Segment Start: GIVEN DATA
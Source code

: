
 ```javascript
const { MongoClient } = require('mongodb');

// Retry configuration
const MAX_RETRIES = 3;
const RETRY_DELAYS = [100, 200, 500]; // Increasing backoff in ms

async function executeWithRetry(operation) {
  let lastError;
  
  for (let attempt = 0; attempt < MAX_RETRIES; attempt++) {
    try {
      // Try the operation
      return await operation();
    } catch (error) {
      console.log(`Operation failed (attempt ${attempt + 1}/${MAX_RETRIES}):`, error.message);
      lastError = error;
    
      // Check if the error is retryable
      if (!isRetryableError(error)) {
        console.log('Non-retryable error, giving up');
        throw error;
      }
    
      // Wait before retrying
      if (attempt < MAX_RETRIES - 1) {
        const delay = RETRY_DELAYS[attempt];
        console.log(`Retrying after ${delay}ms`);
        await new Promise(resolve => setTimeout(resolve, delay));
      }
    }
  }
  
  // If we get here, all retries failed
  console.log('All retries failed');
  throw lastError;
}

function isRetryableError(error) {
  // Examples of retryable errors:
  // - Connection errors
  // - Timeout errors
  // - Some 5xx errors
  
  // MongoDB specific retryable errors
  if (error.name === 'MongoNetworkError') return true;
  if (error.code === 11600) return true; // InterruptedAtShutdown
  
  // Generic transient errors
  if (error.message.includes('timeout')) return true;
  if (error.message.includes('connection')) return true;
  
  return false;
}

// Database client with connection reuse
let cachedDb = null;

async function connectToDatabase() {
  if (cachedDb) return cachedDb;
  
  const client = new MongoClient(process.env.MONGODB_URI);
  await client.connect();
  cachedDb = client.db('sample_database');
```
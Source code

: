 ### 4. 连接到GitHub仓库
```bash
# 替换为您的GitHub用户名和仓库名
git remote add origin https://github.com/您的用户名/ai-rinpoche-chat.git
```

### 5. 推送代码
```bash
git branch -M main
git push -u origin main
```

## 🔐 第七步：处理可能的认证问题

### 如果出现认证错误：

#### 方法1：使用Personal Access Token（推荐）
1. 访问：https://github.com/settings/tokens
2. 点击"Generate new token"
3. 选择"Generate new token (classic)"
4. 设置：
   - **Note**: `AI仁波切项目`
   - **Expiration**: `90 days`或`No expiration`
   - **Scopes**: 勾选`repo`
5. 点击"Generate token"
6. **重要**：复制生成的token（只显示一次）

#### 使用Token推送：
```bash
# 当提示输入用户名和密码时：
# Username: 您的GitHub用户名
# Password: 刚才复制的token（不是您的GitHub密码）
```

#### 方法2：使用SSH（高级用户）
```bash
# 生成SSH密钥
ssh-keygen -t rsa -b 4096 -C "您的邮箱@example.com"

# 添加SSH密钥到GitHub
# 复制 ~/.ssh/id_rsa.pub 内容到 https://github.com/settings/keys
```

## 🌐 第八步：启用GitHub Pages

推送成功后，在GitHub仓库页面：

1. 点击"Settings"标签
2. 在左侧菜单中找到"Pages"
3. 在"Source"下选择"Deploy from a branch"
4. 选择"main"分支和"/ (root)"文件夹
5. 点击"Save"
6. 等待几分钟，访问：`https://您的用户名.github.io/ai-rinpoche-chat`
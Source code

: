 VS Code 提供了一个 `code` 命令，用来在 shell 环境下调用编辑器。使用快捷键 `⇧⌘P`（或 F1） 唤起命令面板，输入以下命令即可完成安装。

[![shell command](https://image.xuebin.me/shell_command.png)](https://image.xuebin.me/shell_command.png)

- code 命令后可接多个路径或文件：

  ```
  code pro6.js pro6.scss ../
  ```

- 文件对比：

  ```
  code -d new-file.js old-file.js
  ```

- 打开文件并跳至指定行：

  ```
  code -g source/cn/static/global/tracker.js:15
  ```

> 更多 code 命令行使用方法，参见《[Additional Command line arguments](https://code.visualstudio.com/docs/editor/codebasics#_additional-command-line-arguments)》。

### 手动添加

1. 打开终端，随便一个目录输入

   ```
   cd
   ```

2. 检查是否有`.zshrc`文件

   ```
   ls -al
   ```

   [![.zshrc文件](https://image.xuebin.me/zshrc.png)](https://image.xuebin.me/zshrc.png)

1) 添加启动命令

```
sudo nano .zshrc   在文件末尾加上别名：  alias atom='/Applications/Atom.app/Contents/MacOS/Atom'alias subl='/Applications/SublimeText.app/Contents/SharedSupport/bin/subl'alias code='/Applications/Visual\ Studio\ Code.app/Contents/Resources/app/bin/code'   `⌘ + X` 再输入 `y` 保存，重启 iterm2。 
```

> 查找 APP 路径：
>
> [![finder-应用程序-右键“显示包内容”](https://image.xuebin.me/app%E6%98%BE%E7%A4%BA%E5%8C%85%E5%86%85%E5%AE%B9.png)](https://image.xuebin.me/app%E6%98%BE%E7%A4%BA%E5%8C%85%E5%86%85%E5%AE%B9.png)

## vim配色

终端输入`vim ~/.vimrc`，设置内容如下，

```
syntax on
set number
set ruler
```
Segment End: GIVEN DATA
Everything above, from first entry to last, must be reproduced exactly.

Source code

:
 ```javascript
const { MongoClient } = require('mongodb');

// Retry configuration
const MAX_RETRIES = 3;
const RETRY_DELAYS = [100, 200, 500]; // Increasing backoff in ms

async function executeWithRetry(operation) {
  let lastError;
  
  for (let attempt = 0; attempt < MAX_RETRIES; attempt++) {
    try {
      // Try the operation
      return await operation();
    } catch (error) {
      console.log(`Operation failed (attempt ${attempt + 1}/${MAX_RETRIES}):`, error.message);
      lastError = error;
    
      // Check if the error is retryable
      if (!isRetryableError(error)) {
        console.log('Non-retryable error, giving up');
        throw error;
      }
    
      // Wait before retrying
      if (attempt < MAX_RETRIES - 1) {
        const delay = RETRY_DELAYS[attempt];
        console.log(`Retrying after ${delay}ms`);
        await new Promise(resolve => setTimeout(resolve, delay));
      }
    }
  }
  
  // If we get here, all retries failed
  console.log('All retries failed');
  throw lastError;
}

function isRetryableError(error) {
  // Examples of retryable errors:
  // - Connection errors
  // - Timeout errors
  // - Some 5xx errors
  
  // MongoDB specific retryable errors
  if (error.name === 'MongoNetworkError') return true;
  if (error.code === 11600) return true; // InterruptedAtShutdown
  
  // Generic transient errors
  if (error.message.includes('timeout')) return true;
  if (error.message.includes('connection')) return true;
  
  return false;
}

// Database client with connection reuse
let cachedDb = null;

async function connectToDatabase() {
  if (cachedDb) return cachedDb;
  
  const client = new MongoClient(process.env.MONGODB_URI);
  await client.connect();
  cachedDb = client.db('sample_database');
```
Source code

: ### 4. 连接到GitHub仓库
```bash
# 替换为您的GitHub用户名和仓库名
git remote add origin https://github.com/您的用户名/ai-rinpoche-chat.git
```

### 5. 推送代码
```bash
git branch -M main
git push -u origin main
```

## 🔐 第七步：处理可能的认证问题

### 如果出现认证错误：

#### 方法1：使用Personal Access Token（推荐）
1. 访问：https://github.com/settings/tokens
2. 点击"Generate new token"
3. 选择"Generate new token (classic)"
4. 设置：
   - **Note**: `AI仁波切项目`
   - **Expiration**: `90 days`或`No expiration`
   - **Scopes**: 勾选`repo`
5. 点击"Generate token"
6. **重要**：复制生成的token（只显示一次）

#### 使用Token推送：
```bash
# 当提示输入用户名和密码时：
# Username: 您的GitHub用户名
# Password: 刚才复制的token（不是您的GitHub密码）
```

#### 方法2：使用SSH（高级用户）
```bash
# 生成SSH密钥
ssh-keygen -t rsa -b 4096 -C "您的邮箱@example.com"

# 添加SSH密钥到GitHub
# 复制 ~/.ssh/id_rsa.pub 内容到 https://github.com/settings/keys
```

## 🌐 第八步：启用GitHub Pages

推送成功后，在GitHub仓库页面：

1. 点击"Settings"标签
2. 在左侧菜单中找到"Pages"
3. 在"Source"下选择"Deploy from a branch"
4. 选择"main"分支和"/ (root)"文件夹
5. 点击"Save"
6. 等待几分钟，访问：`https://您的用户名.github.io/ai-rinpoche-chat`
Source code

: VS Code 提供了一个 `code` 命令，用来在 shell 环境下调用编辑器。使用快捷键 `⇧⌘P`（或 F1） 唤起命令面板，输入以下命令即可完成安装。

[![shell command](https://image.xuebin.me/shell_command.png)](https://image.xuebin.me/shell_command.png)

- code 命令后可接多个路径或文件：

  ```
  code pro6.js pro6.scss ../
  ```

- 文件对比：

  ```
  code -d new-file.js old-file.js
  ```

- 打开文件并跳至指定行：

  ```
  code -g source/cn/static/global/tracker.js:15
  ```

> 更多 code 命令行使用方法，参见《[Additional Command line arguments](https://code.visualstudio.com/docs/editor/codebasics#_additional-command-line-arguments)》。

### 手动添加

1. 打开终端，随便一个目录输入

   ```
   cd
   ```

2. 检查是否有`.zshrc`文件

   ```
   ls -al
   ```

   [![.zshrc文件](https://image.xuebin.me/zshrc.png)](https://image.xuebin.me/zshrc.png)

1) 添加启动命令

```
sudo nano .zshrc   在文件末尾加上别名：  alias atom='/Applications/Atom.app/Contents/MacOS/Atom'alias subl='/Applications/SublimeText.app/Contents/SharedSupport/bin/subl'alias code='/Applications/Visual\ Studio\ Code.app/Contents/Resources/app/bin/code'   `⌘ + X` 再输入 `y` 保存，重启 iterm2。 
```

> 查找 APP 路径：
>
> [![finder-应用程序-右键“显示包内容”](https://image.xuebin.me/app%E6%98%BE%E7%A4%BA%E5%8C%85%E5%86%85%E5%AE%B9.png)](https://image.xuebin.me/app%E6%98%BE%E7%A4%BA%E5%8C%85%E5%86%85%E5%AE%B9.png)

## vim配色

终端输入`vim ~/.vimrc`，设置内容如下，

```
syntax on
set number
set ruler
```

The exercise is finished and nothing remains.